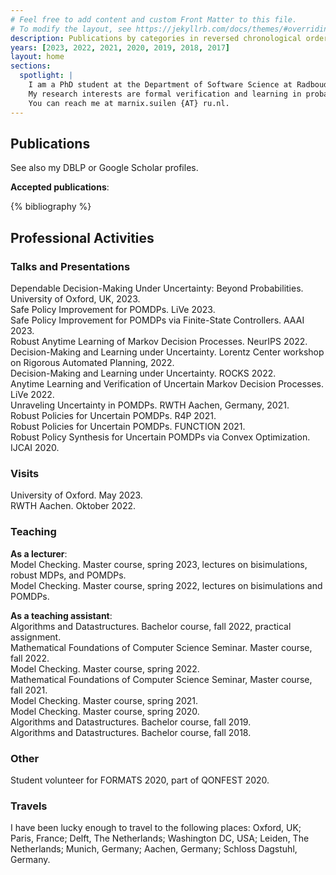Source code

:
 ```yaml
---
# Feel free to add content and custom Front Matter to this file.
# To modify the layout, see https://jekyllrb.com/docs/themes/#overriding-theme-defaults
description: Publications by categories in reversed chronological order. generated by jekyll-scholar.
years: [2023, 2022, 2021, 2020, 2019, 2018, 2017]
layout: home
sections:
  spotlight: |
    I am a PhD student at the Department of Software Science at Radboud University, working on the project Provably Correct Policies for Uncertain Partially Observable Markov Decision Processes under the supervision of dr. Nils Jansen and prof. dr. Frits Vaandrager. <br>
    My research interests are formal verification and learning in probabilistic systems, such as (partially observable) Markov decision processes and variations that extend these models with uncertainty. Other interests include coalgebra (especially for probabilistic systems), (robust) convex optimization, and algorithms in general. <br>
    You can reach me at marnix.suilen {AT} ru.nl.
---
```


<span id="publications"></span>

## Publications 

See also my DBLP or Google Scholar profiles.

**Accepted publications**:

{% bibliography %}



## Professional Activities 

### Talks and Presentations 

Dependable Decision-Making Under Uncertainty: Beyond Probabilities. University of Oxford, UK, 2023. <br>
Safe Policy Improvement for POMDPs. LiVe 2023. <br>
Safe Policy Improvement for POMDPs via Finite-State Controllers. AAAI 2023. <br>
Robust Anytime Learning of Markov Decision Processes. NeurIPS 2022. <br>
Decision-Making and Learning under Uncertainty. Lorentz Center workshop on Rigorous Automated Planning, 2022. <br>
Decision-Making and Learning under Uncertainty. ROCKS 2022. <br>
Anytime Learning and Verification of Uncertain Markov Decision Processes. LiVe 2022. <br>
Unraveling Uncertainty in POMDPs. RWTH Aachen, Germany, 2021. <br>
Robust Policies for Uncertain POMDPs. R4P 2021. <br>
Robust Policies for Uncertain POMDPs. FUNCTION 2021. <br>
Robust Policy Synthesis for Uncertain POMDPs via Convex Optimization. IJCAI 2020. <br>

### Visits

University of Oxford. May 2023. <br>
RWTH Aachen. Oktober 2022. <br>

### Teaching

**As a lecturer**: <br>
Model Checking. Master course, spring 2023, lectures on bisimulations, robust MDPs, and POMDPs. <br>
Model Checking. Master course, spring 2022, lectures on bisimulations and POMDPs. <br>

**As a teaching assistant**: <br>
Algorithms and Datastructures. Bachelor course, fall 2022, practical assignment. <br>
Mathematical Foundations of Computer Science Seminar. Master course, fall 2022. <br>
Model Checking. Master course, spring 2022. <br>
Mathematical Foundations of Computer Science Seminar, Master course, fall 2021. <br>
Model Checking. Master course, spring 2021. <br>
Model Checking. Master course, spring 2020. <br>
Algorithms and Datastructures. Bachelor course, fall 2019. <br>
Algorithms and Datastructures. Bachelor course, fall 2018. <br>

### Other 

Student volunteer for FORMATS 2020, part of QONFEST 2020. <br>

### Travels 

I have been lucky enough to travel to the following places: Oxford, UK; Paris, France; Delft, The Netherlands; Washington DC, USA; Leiden, The Netherlands; Munich, Germany; Aachen, Germany; Schloss Dagstuhl, Germany. <br>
______________________________
* _ASSIGNED TASK_: Both ends included, copy word for word the lines from the top of the entries above through the line with "Safe Policy Improvement for POMDPs via". No pictures.

* _RESULT_:
Source code

:
 ```yaml
---
# Feel free to add content and custom Front Matter to this file.
# To modify the layout, see https://jekyllrb.com/docs/themes/#overriding-theme-defaults
description: Publications by categories in reversed chronological order. generated by jekyll-scholar.
years: [2023, 2022, 2021, 2020, 2019, 2018, 2017]
layout: home
sections:
  spotlight: |
    I am a PhD student at the Department of Software Science at Radboud University, working on the project Provably Correct Policies for Uncertain Partially Observable Markov Decision Processes under the supervision of dr. Nils Jansen and prof. dr. Frits Vaandrager. <br>
    My research interests are formal verification and learning in probabilistic systems, such as (partially observable) Markov decision processes and variations that extend these models with uncertainty. Other interests include coalgebra (especially for probabilistic systems), (robust) convex optimization, and algorithms in general. <br>
    You can reach me at marnix.suilen {AT} ru.nl.
---
```


<span id="publications"></span>

## Publications 

See also my DBLP or Google Scholar profiles.

**Accepted publications**:

{% bibliography %}



## Professional Activities 

### Talks and Presentations 

Dependable Decision-Making Under Uncertainty: Beyond Probabilities. University of Oxford, UK, 2023. <br>
Safe Policy Improvement for POMDPs. LiVe 2023. <br>
Safe Policy Improvement for POMDPs via Finite-State Controllers. AAAI 2023. <br>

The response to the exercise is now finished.